# [WHAT TO WORK ON]
A line below contains "<div class='paper-box'><div class='paper-box-image'><div><div", and a later one contains "[A Parallel Acceleration". Repeat both, with every line between them, exactly.

# [SUPPLIED ENTRIES]
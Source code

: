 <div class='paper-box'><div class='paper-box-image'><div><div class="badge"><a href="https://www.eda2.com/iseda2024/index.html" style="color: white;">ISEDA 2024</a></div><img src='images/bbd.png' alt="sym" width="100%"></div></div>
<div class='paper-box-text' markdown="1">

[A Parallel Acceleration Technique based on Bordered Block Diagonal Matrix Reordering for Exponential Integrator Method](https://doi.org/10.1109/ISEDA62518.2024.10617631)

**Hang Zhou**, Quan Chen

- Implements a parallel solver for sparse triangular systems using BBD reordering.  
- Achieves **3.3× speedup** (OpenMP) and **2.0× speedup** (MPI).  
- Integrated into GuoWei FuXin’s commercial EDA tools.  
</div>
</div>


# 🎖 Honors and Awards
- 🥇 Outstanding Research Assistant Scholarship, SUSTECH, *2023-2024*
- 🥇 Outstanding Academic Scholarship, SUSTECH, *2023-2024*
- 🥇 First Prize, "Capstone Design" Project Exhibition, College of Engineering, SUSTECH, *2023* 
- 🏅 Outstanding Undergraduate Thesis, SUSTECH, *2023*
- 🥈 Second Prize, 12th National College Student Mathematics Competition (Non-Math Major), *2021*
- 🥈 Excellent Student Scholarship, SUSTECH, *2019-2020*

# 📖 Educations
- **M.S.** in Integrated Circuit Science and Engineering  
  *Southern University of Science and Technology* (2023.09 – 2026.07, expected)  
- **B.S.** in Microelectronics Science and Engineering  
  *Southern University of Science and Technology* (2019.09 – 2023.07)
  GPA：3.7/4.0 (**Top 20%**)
==
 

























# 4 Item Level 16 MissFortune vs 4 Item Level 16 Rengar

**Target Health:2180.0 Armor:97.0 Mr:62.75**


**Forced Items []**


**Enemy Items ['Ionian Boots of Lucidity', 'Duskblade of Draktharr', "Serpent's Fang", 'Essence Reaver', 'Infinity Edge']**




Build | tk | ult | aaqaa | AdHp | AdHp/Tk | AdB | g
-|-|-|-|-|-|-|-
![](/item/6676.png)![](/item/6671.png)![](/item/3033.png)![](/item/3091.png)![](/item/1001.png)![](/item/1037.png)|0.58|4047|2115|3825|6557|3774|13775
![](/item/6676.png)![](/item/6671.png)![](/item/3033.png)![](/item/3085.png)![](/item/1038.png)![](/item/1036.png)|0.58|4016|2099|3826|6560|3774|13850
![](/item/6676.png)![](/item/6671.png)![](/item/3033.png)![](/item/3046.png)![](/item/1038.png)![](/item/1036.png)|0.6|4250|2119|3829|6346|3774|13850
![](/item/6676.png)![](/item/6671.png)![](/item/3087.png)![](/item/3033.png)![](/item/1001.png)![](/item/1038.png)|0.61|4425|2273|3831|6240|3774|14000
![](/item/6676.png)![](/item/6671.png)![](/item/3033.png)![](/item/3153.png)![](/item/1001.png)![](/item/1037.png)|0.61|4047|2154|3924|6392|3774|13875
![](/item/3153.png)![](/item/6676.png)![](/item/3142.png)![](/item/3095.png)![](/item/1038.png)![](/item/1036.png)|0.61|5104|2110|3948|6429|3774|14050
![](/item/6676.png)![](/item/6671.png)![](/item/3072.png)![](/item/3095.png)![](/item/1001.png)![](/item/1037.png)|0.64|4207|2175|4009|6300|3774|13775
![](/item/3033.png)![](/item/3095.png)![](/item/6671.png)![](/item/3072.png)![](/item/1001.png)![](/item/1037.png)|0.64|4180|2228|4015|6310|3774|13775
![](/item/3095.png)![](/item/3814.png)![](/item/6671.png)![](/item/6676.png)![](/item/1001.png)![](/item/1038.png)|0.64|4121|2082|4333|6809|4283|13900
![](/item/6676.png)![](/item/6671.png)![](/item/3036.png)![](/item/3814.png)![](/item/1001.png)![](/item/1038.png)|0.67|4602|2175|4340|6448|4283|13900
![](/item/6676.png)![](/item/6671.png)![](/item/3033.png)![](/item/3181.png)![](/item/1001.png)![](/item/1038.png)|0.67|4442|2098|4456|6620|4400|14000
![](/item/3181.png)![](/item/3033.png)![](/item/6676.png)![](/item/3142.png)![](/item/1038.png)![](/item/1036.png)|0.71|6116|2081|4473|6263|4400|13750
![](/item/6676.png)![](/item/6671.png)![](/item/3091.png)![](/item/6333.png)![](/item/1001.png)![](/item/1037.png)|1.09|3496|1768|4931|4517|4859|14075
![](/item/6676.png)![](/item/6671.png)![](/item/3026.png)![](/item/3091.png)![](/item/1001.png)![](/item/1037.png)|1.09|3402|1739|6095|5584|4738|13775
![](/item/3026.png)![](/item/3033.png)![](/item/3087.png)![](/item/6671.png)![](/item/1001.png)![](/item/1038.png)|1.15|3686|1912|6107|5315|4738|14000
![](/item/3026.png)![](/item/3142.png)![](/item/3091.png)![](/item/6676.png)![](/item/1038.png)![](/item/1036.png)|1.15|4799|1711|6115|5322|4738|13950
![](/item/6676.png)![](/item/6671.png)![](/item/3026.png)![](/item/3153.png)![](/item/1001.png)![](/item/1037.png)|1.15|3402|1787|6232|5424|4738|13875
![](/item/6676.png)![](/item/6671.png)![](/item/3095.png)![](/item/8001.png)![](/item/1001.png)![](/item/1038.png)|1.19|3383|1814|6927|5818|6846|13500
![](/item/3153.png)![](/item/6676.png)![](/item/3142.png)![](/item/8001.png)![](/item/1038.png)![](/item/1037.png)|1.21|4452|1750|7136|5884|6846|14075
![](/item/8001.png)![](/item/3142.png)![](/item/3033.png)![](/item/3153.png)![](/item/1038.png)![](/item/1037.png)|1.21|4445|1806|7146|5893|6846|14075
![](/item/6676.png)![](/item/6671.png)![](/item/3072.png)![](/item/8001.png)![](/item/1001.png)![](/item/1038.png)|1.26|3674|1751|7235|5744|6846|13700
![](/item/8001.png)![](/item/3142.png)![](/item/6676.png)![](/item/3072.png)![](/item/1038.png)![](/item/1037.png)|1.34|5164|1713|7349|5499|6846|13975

# [OUTPUT]
: <div class='paper-box'><div class='paper-box-image'><div><div class="badge"><a href="https://www.eda2.com/iseda2024/index.html" style="color: white;">ISEDA 2024</a></div><img src='images/bbd.png' alt="sym" width="100%"></div></div>
<div class='paper-box-text' markdown="1">

[A Parallel Acceleration Technique based on Bordered Block Diagonal Matrix Reordering for Exponential Integrator Method](https://doi.org/10.1109/ISEDA62518.2024.10617631)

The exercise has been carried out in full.